| Data supplied |
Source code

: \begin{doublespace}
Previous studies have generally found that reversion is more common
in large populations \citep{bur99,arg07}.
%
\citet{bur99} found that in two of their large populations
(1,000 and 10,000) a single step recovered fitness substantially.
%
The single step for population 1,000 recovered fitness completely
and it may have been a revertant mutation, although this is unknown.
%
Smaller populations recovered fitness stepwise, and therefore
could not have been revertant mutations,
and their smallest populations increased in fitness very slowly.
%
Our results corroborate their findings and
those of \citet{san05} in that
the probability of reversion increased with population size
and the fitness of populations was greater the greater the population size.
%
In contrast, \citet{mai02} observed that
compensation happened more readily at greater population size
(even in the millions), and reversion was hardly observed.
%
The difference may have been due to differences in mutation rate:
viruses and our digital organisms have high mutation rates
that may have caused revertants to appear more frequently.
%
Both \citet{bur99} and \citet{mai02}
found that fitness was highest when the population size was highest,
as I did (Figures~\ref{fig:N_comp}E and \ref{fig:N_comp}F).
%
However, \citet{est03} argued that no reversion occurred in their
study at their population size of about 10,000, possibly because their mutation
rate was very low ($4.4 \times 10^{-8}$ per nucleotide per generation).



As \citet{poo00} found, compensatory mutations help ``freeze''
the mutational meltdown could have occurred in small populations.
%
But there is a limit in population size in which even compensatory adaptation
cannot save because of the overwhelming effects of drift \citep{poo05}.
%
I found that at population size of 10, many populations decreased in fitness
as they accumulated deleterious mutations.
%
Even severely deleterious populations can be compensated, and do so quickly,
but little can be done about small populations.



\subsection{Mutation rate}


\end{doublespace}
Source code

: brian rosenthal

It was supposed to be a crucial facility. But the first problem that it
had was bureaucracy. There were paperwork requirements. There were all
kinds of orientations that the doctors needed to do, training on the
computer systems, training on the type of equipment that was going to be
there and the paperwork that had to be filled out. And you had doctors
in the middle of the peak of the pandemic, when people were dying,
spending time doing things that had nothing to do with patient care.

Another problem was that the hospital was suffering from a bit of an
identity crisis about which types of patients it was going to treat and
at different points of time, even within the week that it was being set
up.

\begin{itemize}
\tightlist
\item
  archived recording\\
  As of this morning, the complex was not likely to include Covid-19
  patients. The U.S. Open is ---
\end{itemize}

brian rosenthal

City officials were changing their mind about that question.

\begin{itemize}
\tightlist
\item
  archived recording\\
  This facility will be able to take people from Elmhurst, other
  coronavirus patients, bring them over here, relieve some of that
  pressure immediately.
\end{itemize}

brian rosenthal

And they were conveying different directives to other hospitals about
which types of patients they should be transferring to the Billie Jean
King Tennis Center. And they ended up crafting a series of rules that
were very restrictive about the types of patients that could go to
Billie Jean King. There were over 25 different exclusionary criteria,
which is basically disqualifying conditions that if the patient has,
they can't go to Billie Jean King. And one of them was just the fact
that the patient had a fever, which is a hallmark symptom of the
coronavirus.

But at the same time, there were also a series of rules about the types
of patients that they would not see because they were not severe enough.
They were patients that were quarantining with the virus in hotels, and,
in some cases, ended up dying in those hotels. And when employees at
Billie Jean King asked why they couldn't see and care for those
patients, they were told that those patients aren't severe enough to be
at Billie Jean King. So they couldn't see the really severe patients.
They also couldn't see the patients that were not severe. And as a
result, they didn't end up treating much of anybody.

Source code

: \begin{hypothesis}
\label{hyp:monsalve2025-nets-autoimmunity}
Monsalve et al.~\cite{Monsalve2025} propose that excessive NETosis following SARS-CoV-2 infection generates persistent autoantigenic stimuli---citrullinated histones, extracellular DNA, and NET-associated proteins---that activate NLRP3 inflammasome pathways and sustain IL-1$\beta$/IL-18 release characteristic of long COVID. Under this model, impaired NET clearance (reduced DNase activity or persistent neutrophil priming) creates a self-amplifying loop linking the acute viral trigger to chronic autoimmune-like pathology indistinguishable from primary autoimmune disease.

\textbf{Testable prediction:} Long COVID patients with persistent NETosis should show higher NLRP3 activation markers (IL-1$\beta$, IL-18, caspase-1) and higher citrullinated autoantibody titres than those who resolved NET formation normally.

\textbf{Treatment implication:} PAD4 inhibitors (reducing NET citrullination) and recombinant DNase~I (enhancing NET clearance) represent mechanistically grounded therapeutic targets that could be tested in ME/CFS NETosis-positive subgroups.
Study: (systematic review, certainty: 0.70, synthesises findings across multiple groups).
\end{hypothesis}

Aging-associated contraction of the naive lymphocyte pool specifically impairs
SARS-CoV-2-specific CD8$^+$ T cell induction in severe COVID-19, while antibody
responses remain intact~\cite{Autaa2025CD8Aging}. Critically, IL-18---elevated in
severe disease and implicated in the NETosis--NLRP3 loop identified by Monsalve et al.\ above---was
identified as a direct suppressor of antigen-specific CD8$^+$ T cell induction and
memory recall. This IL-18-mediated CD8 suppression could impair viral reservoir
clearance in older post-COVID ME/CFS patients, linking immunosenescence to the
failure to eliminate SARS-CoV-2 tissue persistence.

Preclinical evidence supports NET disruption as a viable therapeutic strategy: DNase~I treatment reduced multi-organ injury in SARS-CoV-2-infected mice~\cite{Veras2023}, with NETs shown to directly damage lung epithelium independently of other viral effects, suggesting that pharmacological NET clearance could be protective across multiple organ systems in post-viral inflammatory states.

| Problem requirements |
Please repeat each entry. Keep every word the same.

| Answer section |
Source code

: \begin{doublespace}
Previous studies have generally found that reversion is more common
in large populations \citep{bur99,arg07}.
%
\citet{bur99} found that in two of their large populations
(1,000 and 10,000) a single step recovered fitness substantially.
%
The single step for population 1,000 recovered fitness completely
and it may have been a revertant mutation, although this is unknown.
%
Smaller populations recovered fitness stepwise, and therefore
could not have been revertant mutations,
and their smallest populations increased in fitness very slowly.
%
Our results corroborate their findings and
those of \citet{san05} in that
the probability of reversion increased with population size
and the fitness of populations was greater the greater the population size.
%
In contrast, \citet{mai02} observed that
compensation happened more readily at greater population size
(even in the millions), and reversion was hardly observed.
%
The difference may have been due to differences in mutation rate:
viruses and our digital organisms have high mutation rates
that may have caused revertants to appear more frequently.
%
Both \citet{bur99} and \citet{mai02}
found that fitness was highest when the population size was highest,
as I did (Figures~\ref{fig:N_comp}E and \ref{fig:N_comp}F).
%
However, \citet{est03} argued that no reversion occurred in their
study at their population size of about 10,000, possibly because their mutation
rate was very low ($4.4 \times 10^{-8}$ per nucleotide per generation).



As \citet{poo00} found, compensatory mutations help ``freeze''
the mutational meltdown could have occurred in small populations.
%
But there is a limit in population size in which even compensatory adaptation
cannot save because of the overwhelming effects of drift \citep{poo05}.
%
I found that at population size of 10, many populations decreased in fitness
as they accumulated deleterious mutations.
%
Even severely deleterious populations can be compensated, and do so quickly,
but little can be done about small populations.



\subsection{Mutation rate}


\end{doublespace}
Source code

: brian rosenthal

It was supposed to be a crucial facility. But the first problem that it
had was bureaucracy. There were paperwork requirements. There were all
kinds of orientations that the doctors needed to do, training on the
computer systems, training on the type of equipment that was going to be
there and the paperwork that had to be filled out. And you had doctors
in the middle of the peak of the pandemic, when people were dying,
spending time doing things that had nothing to do with patient care.

Another problem was that the hospital was suffering from a bit of an
identity crisis about which types of patients it was going to treat and
at different points of time, even within the week that it was being set
up.

\begin{itemize}
\tightlist
\item
  archived recording\\
  As of this morning, the complex was not likely to include Covid-19
  patients. The U.S. Open is ---
\end{itemize}

brian rosenthal

City officials were changing their mind about that question.

\begin{itemize}
\tightlist
\item
  archived recording\\
  This facility will be able to take people from Elmhurst, other
  coronavirus patients, bring them over here, relieve some of that
  pressure immediately.
\end{itemize}

brian rosenthal

And they were conveying different directives to other hospitals about
which types of patients they should be transferring to the Billie Jean
King Tennis Center. And they ended up crafting a series of rules that
were very restrictive about the types of patients that could go to
Billie Jean King. There were over 25 different exclusionary criteria,
which is basically disqualifying conditions that if the patient has,
they can't go to Billie Jean King. And one of them was just the fact
that the patient had a fever, which is a hallmark symptom of the
coronavirus.

But at the same time, there were also a series of rules about the types
of patients that they would not see because they were not severe enough.
They were patients that were quarantining with the virus in hotels, and,
in some cases, ended up dying in those hotels. And when employees at
Billie Jean King asked why they couldn't see and care for those
patients, they were told that those patients aren't severe enough to be
at Billie Jean King. So they couldn't see the really severe patients.
They also couldn't see the patients that were not severe. And as a
result, they didn't end up treating much of anybody.

Source code

: \begin{hypothesis}
\label{hyp:monsalve2025-nets-autoimmunity}
Monsalve et al.~\cite{Monsalve2025} propose that excessive NETosis following SARS-CoV-2 infection generates persistent autoantigenic stimuli---citrullinated histones, extracellular DNA, and NET-associated proteins---that activate NLRP3 inflammasome pathways and sustain IL-1$\beta$/IL-18 release characteristic of long COVID. Under this model, impaired NET clearance (reduced DNase activity or persistent neutrophil priming) creates a self-amplifying loop linking the acute viral trigger to chronic autoimmune-like pathology indistinguishable from primary autoimmune disease.

\textbf{Testable prediction:} Long COVID patients with persistent NETosis should show higher NLRP3 activation markers (IL-1$\beta$, IL-18, caspase-1) and higher citrullinated autoantibody titres than those who resolved NET formation normally.

\textbf{Treatment implication:} PAD4 inhibitors (reducing NET citrullination) and recombinant DNase~I (enhancing NET clearance) represent mechanistically grounded therapeutic targets that could be tested in ME/CFS NETosis-positive subgroups.
Study: (systematic review, certainty: 0.70, synthesises findings across multiple groups).
\end{hypothesis}

Aging-associated contraction of the naive lymphocyte pool specifically impairs
SARS-CoV-2-specific CD8$^+$ T cell induction in severe COVID-19, while antibody
responses remain intact~\cite{Autaa2025CD8Aging}. Critically, IL-18---elevated in
severe disease and implicated in the NETosis--NLRP3 loop identified by Monsalve et al.\ above---was
identified as a direct suppressor of antigen-specific CD8$^+$ T cell induction and
memory recall. This IL-18-mediated CD8 suppression could impair viral reservoir
clearance in older post-COVID ME/CFS patients, linking immunosenescence to the
failure to eliminate SARS-CoV-2 tissue persistence.

Preclinical evidence supports NET disruption as a viable therapeutic strategy: DNase~I treatment reduced multi-organ injury in SARS-CoV-2-infected mice~\cite{Veras2023}, with NETs shown to directly damage lung epithelium independently of other viral effects, suggesting that pharmacological NET clearance could be protective across multiple organ systems in post-viral inflammatory states.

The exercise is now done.